È dunque per l’amore santo che Dio s’insinua nei nostri spiriti, e che vi pone la sua residenza. È per l’amore reciproco che noi prendiamo possesso di lui, e che la nostra dimora è nel suo seno, con una ben compiuta imitazione della mutua dimora, dell’in-esistenza o circumincessione – per parlare in termini di teologia – delle Persone divine, dove l’una è il trono augusto delle altre, e ciascuna dimora o in quella che produce, o in quella che la produce. […].

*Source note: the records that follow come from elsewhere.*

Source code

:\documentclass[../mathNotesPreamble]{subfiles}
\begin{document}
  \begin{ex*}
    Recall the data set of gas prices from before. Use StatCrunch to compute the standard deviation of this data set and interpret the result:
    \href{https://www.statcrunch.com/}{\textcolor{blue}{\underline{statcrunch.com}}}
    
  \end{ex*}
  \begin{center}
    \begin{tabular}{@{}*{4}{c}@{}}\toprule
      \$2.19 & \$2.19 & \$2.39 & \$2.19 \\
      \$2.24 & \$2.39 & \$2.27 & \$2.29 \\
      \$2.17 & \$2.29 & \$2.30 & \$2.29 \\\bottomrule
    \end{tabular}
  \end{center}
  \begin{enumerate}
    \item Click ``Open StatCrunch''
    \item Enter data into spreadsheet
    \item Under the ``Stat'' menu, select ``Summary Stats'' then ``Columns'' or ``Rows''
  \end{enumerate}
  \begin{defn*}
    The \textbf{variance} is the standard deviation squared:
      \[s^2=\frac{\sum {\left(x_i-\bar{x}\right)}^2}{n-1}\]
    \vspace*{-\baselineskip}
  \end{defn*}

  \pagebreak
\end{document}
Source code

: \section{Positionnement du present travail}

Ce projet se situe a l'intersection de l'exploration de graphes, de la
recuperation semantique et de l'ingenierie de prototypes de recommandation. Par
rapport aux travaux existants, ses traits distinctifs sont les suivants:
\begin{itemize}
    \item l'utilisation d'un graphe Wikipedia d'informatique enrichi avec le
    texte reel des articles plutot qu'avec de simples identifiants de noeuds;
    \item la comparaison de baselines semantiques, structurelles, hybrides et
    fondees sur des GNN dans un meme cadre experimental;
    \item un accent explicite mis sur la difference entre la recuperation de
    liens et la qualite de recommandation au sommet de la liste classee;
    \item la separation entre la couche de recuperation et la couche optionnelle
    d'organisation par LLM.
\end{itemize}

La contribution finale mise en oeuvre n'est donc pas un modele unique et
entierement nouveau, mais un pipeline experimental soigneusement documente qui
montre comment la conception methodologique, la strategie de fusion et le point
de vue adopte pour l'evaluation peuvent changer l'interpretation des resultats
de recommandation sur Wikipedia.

L’anima, in questo stato, si sente talmente riscaldata e infiammata dalla fiamma viva dell’amore di Dio, si sente così profondamente ferita dalle sue frecce, così potentemente toccata dalle sue attrazioni, così perfettamente rapita dai suoi tocchi, così ben circondata dalla sua dolcezza, e così fortemente, legata dalla sua stretta che non fa che respirare e sospirare vicino a lui. Ella non è più per se stessa, né in se stessa, no; ella è tutta dove ama. Non saprebbe vivere che per l’amore e nell’amore di colui che, essendo amore per sé, si è fatto tutto amore per lei. Questo fa sì che restando perduta completamente in questo amore, ella non potrebbe più pensare che nessun santo sia perfetto, nessun angelo felice, né che possa vedere qualcosa di grande o di buono in qualche creatura, se ciò non fosse in quanto essi dimorano nell’amore e, parimenti, questi dimora nella creatura. Ella perde coscienza di ogni amore per partecipazione, per somiglianza e per imitazione. Non potrebbe immaginarsi che qualcuno possa dire, di essere contento in sé. Ella sente senza sentire, intende senza intendere, in una maniera inconcepibile, in cui tutta la contentezza consiste nello spogliarsi di ogni contentezza, come l’innamorato Ignazio di Antiochia diceva, per dimorare immerso nel mare immenso dell’amore di Gesù, per bruciare e consumarsi in questa fornace ardente di amore acceso nel suo seno. Tutto ciò avviene nell’interiorità dell’anima, con una gioia così eccessiva e profonda, che le sembra di essere già arrivata alla fine dei suoi desideri, dove si assapora senza gusto, si sente senza sentire nelle deliziose e affascinanti fiamme del puro amore, nel suo luogo naturale e nella sua sorgente primitiva. (Louis Chardon, La Croce di Gesù, II, cap. VIII).